Sul perché sia nata la superstizione del 17 che porterebbe male sono state suggerite diverse spiegazioni, esse stesse parte, in realtà, della storia della credenza, come si vedrà nello specifico per quella che chiama in causa l’anagramma XVII/VIXI.
Forse più che ai Pitagorici o a Roma, dovremmo guardare agli umanisti del Rinascimento?

 

– Diciassette !! – diceva fra sé Andrea – nel libro dei sogni non so bene a che corrisponda. […] – No è alla forca che corrisponde il numero 17: è un brutto augurio; quasi quasi non accetto più” (“I misteri di Genova”, Italia e Popolo, 5 agosto 1852, p. 777); “Ecco, un primo squillo di tromba annunzia il primo estratto; e la voce del banditore proclama «Diciassette!» – «La disgrazia!», gridò, in coro, la ciurma degli astanti: ché, secondo la Smorfia, disgrazia fa appunto diciassette” (Vittorio Imbriani, “Per questo Cristo ebbi a farmi turco”, Cronaca bizantina, 1 marzo 1883).

Così, nella seconda metà dell’Ottocento, due romanzieri attestavano la cattiva fama del numero diciassette (che corrispondeva a forca – e a pensarci bene una certa somiglianza fra una forca e il sette la si può trovare –  o a disgrazia) diffusa da “quella sorta di assemblaggio di generi diversi della letteratura popolare” (come ha scritto l’antropologa Paola De Sanctis Ricciardone) che era il cosiddetto Libro dei sogni, in realtà una serie di testi accomunati dall’essere usati per cercare di prevedere i numeri vincenti del lotto: “esso contiene” ci dice sempre la studiosa dell’Università degli Studi di Cosenza “[…] oltre la famosissima Smorfia, ovvero il “dizionario” dei termini italiani con la corrispondente voce numerica, anche elementi propri degli almanacchi, dei testi onirocritici [cioè di interpretazione dei sogni] popolari, dei libri di magia e di divinazione”.

Nei primi decenni del Novecento, poi, due tragedie automobilistiche contribuiranno a diffondere, anche al di fuori del gioco del Lotto, il timore per questo numero: la scomparsa dei piloti Biagio Nazzaro, morto durante il Grand Prix de l’Automobile Club de France a Duppigheim nel luglio del 1922, e Ugo Sivocci rimasto ucciso durante il 1° Gran Premio d’Europa a Monza nel settembre del 1923.  Entrambi erano alla guida di una una vettura col numero 17. Quando negli anni ’70 la Renault produsse il modello di autovettura coupé noto dappertutto come R17, qui in Italia fu commercializzato come R177, a testimonianza di un numero tabù, nel campo automobilistico, ma non solo.

Perché il 17 “porta male”?

Ma da cosa nasce questa superstizione, che, tra l’altro, è, nella sostanza, presente solo in Italia?

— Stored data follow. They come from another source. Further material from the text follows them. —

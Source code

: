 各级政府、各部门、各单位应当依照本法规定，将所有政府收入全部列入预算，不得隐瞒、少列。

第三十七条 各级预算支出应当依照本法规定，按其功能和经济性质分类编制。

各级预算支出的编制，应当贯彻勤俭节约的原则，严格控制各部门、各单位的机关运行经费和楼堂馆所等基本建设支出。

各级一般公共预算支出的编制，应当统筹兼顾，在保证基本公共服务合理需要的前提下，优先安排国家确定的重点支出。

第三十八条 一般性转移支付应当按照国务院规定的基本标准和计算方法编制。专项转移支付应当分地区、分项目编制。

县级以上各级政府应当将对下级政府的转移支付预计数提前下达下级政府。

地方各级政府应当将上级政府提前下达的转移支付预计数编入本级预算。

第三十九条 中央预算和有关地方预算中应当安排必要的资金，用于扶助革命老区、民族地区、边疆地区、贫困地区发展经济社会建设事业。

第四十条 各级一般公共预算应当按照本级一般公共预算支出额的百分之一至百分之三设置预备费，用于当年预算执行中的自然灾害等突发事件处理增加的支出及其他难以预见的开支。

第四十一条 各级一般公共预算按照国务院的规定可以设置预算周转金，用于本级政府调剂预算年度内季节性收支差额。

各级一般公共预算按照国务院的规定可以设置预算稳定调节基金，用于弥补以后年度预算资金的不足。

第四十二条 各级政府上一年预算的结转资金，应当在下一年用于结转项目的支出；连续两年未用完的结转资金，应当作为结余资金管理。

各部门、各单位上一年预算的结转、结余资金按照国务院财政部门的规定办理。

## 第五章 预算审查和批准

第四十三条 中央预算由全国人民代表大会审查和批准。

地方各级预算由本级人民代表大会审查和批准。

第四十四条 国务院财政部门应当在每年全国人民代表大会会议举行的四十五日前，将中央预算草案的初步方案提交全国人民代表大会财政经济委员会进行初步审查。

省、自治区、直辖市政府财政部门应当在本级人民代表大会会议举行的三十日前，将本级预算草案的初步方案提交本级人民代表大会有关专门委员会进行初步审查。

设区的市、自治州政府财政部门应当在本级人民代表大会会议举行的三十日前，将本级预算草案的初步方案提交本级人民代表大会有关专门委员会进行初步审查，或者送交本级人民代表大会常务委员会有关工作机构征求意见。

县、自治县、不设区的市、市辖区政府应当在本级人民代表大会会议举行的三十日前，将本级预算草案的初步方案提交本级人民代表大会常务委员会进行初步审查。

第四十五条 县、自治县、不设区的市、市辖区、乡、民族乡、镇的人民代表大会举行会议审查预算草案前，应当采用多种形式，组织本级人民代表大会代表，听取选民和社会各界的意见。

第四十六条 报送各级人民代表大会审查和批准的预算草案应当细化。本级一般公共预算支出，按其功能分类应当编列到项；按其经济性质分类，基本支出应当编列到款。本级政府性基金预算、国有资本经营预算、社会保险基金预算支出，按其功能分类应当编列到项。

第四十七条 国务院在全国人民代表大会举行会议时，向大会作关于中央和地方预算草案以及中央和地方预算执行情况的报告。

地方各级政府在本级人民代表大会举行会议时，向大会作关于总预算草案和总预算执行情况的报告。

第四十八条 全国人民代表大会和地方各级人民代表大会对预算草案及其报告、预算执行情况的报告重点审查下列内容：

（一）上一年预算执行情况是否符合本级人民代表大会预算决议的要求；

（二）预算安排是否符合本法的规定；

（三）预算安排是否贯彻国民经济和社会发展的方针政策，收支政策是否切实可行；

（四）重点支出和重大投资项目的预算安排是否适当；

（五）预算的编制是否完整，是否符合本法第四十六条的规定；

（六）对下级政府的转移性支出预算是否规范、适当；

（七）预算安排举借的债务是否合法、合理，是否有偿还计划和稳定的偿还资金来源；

In Inghilterra, ad esempio, è invece considerato nefasto il numero 13 (una credenza forse più recente di quel che in genere si pensi). “Molto oscura è la storia che dà origine alla negatività del 17” scriveva nel 1994, nel suo Lo specchio e l’olio, l’antropologo e storico delle religioni Alfonso Maria Di Nola. Una cosa che non sembrerebbe scorrendo un qualunque dizionario delle superstizioni, o anche solo la pagina dell’edizione italiana di Wikipedia dedicata alla paura del numero diciassette (che sarebbe l’“eptacaidecafobia”, in realtà un termine scarsamente attestato). Di possibili origini, infatti, se ne trovano proposte diverse.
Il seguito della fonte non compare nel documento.